The Court, however, suggested that the plaintiff could have argued to the jury that evidence was missing:
[T]here is an important distinction between a trial court instructing the jury on spoliation and a trial court allowing a party to argue spoliation during closing argument. In a jury instruction, the inference is communicated to the jury by the trial judge, which may result in the jury giving the inference undue weight. Such a result is much less likely in the context of an argument by counsel, as opposing counsel is provided the opportunity to respond and the jury is instructed that counsels’ arguments do not constitute evidence. Thus, it may be perfectly reasonable for a court to refuse a spoliation instruction, but allow the parties to argue the point during closing argument. [emphasis added].

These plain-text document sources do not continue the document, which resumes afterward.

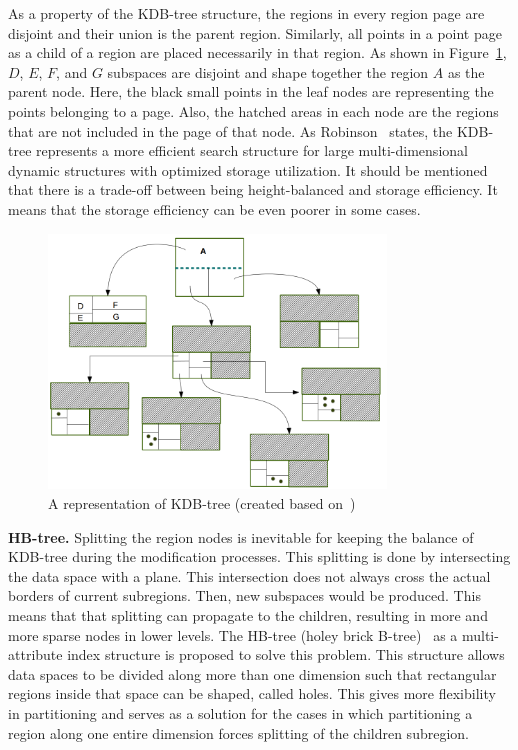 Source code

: \documentclass[a4paper,12pt]{article}
\begin{document}
As a property of the KDB-tree structure, the regions in every region page are disjoint and their union is the parent region. %
Similarly, all points in a point page as a child of a region are placed necessarily in that region.
As shown in Figure~\ref{figkdbtree}, $D$, $E$, $F$, and $G$ subspaces are disjoint and shape together the region $A$ as the parent node. Here, the black small points in the leaf nodes are representing the points belonging to a page. Also, the hatched areas in each node are the regions that are not included in the page of that node. 
As Robinson~\cite{kdbtree} states, the KDB-tree represents a more efficient search structure for large multi-dimensional dynamic structures with optimized storage utilization. It should be mentioned that there is a trade-off between being height-balanced and storage efficiency. It means that the storage efficiency can be even poorer in some cases.

\begin{figure}
\centering
\includegraphics[width=0.8\textwidth]{kdbtree}
\caption{A representation of KDB-tree (created based on~\cite{kdbtree})}
\label{figkdbtree}
\end{figure}

\textbf{HB-tree.} 
Splitting the region nodes is inevitable for keeping the balance of KDB-tree during the modification processes. This splitting is done by intersecting the data space with a plane. This intersection does not always cross the actual borders of current subregions. Then, new subspaces would be produced. This means that that splitting can propagate to the children, resulting in more and more sparse nodes in lower levels. The HB-tree (holey brick B-tree)~\cite{hbtree1} as a multi-attribute index structure is proposed to solve this problem. This structure allows data spaces to be divided along more than one dimension such that rectangular regions inside that space can be shaped, called holes.
This gives more flexibility in partitioning and serves as a solution for the cases in which partitioning a region along one entire dimension forces splitting of the children subregion. 
\end{document}

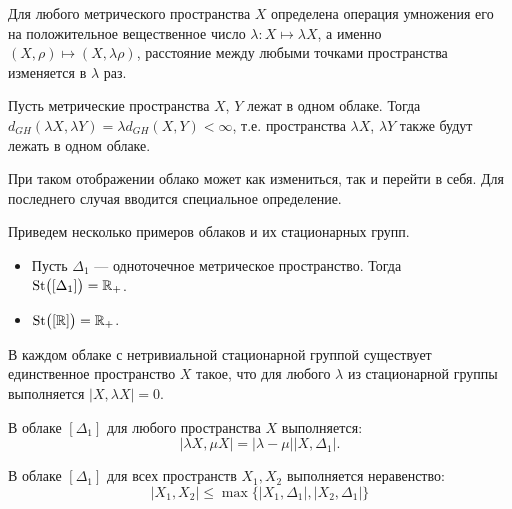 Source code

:  	 Для любого метрического пространства $X$ определена операция умножения его
на положительное вещественное число $\lambda\colon X\mapsto \lambda X$, а именно
$(X, \rho) \mapsto (X, \lambda \rho)$, расстояние между любыми точками
пространства изменяется в $\lambda$ раз.
\begin{remark} Пусть метрические
пространства $X$, $Y$ лежат в одном облаке. Тогда
$d_{GH}(\lambda X, \lambda Y) = \lambda d_{GH}(X,Y) < \infty$, т.е. пространства
$\lambda X$, $\lambda Y$ также будут лежать в одном облаке.
\label{remOneCloud}
\end{remark}
  При таком отображении облако может как
измениться, так и перейти в себя. Для последнего случая вводится специальное
определение.

Приведем несколько примеров облаков и их стационарных групп.
 	 
\begin{itemize}
  \item Пусть $\Delta_1$ --- одноточечное метрическое
        пространство.  Тогда\\ $\operatorname{St}\bigl([\Delta_1]\bigr) = \mathbb{R}_+$.
  \item $\operatorname{St}\bigl([\mathbb{R}]\bigr) = \mathbb{R}_+ $.
\end{itemize}
\begin{lemma}
    \cite{TuzhBog2}В каждом облаке с нетривиальной стационарной группой существует единственное
    пространство $X$ такое, что для любого $\lambda$ из стационарной группы
    выполняется $|X,\lambda X| = 0$.
\label{centerLemma}
\end{lemma}
\begin{remark} В
облаке $[\Delta_1]$ для любого пространства $X$ выполняется:
	$$|\lambda X, \mu X| = |\lambda - \mu||X,\Delta_1|.$$
 \end{remark} \begin{remark} В облаке
$[\Delta_{1}]$ для всех пространств $X_{1}, X_{2}$ выполняется неравенство:
   $$|X_{1},X_{2}| \le \max\{|X_{1}, \Delta_{1}|,|X_{2},\Delta_{1}|\}$$
\label{remUltraMetric}
 \end{remark}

However, the instruction in Webb was deemed to be prejudicial:
Finally, we agree with the Court of Special Appeals’s conclusion that the spoliation instruction was prejudicial. The instruction was misleading and required the jury to speculate about the existence of potentially damning evidence. The instruction also invited the jury to speculate about the applicability of a legal principle – the inference to be drawn from the destruction or concealment of evidence – regarding evidence that was never shown to exist in the first place. And, although the instruction did not mention specifically the video or Giant, Petitioner’s counsel shone a spotlight on that point during closing. Counsel told the jury to “pay close attention to” the spoliation instruction, suggesting that Giant was lying about the existence of the video because “[t]here’s almost always video footage.” Plaintiff’s counsel argued that such a video “would probably corroborate and be consistent with Ms. Webb’s description” of the incident. Plaintiff’s counsel concluded by arguing that “we don’t have it and that benefits them.”
There is a robust body of case law on video evidence in personal injury cases brought by shoppers. On some facts, it has been sanctionable. Maryland’s High Court Affirms Sanction for Spoliation of Video Evidence – E-Discovery LLC (ediscoveryllc.com) On others, it has not. Maryland’s Intermediate Court Affirms Denial of Sanction for Spoliation of Video Evidence – E-Discovery LLC (ediscoveryllc.com) The doctrine is sometimes confusing. I discussed the intermediate opinion in Webb in: Maryland’s Confusing Spoliation Doctrine – E-Discovery LLC (ediscoveryllc.com)
Maryland courts have held that the absence of records does not equate to failure to preserve, absent more evidence. E.g., M. Berman and A. Shelton, “The Common-Law Duty to Preserve,” in M. Berman, et al., eds., “Electronically Stored Information in Maryland Courts” (Md. State Bar Ass’n. 2020), 159 discussing Solesky v. Tracey, No. 03- C-08-003489, 2009 WL 8606518 (Md. Cir. Ct. Balt. Co. May 29, 2009) (Fader, J.).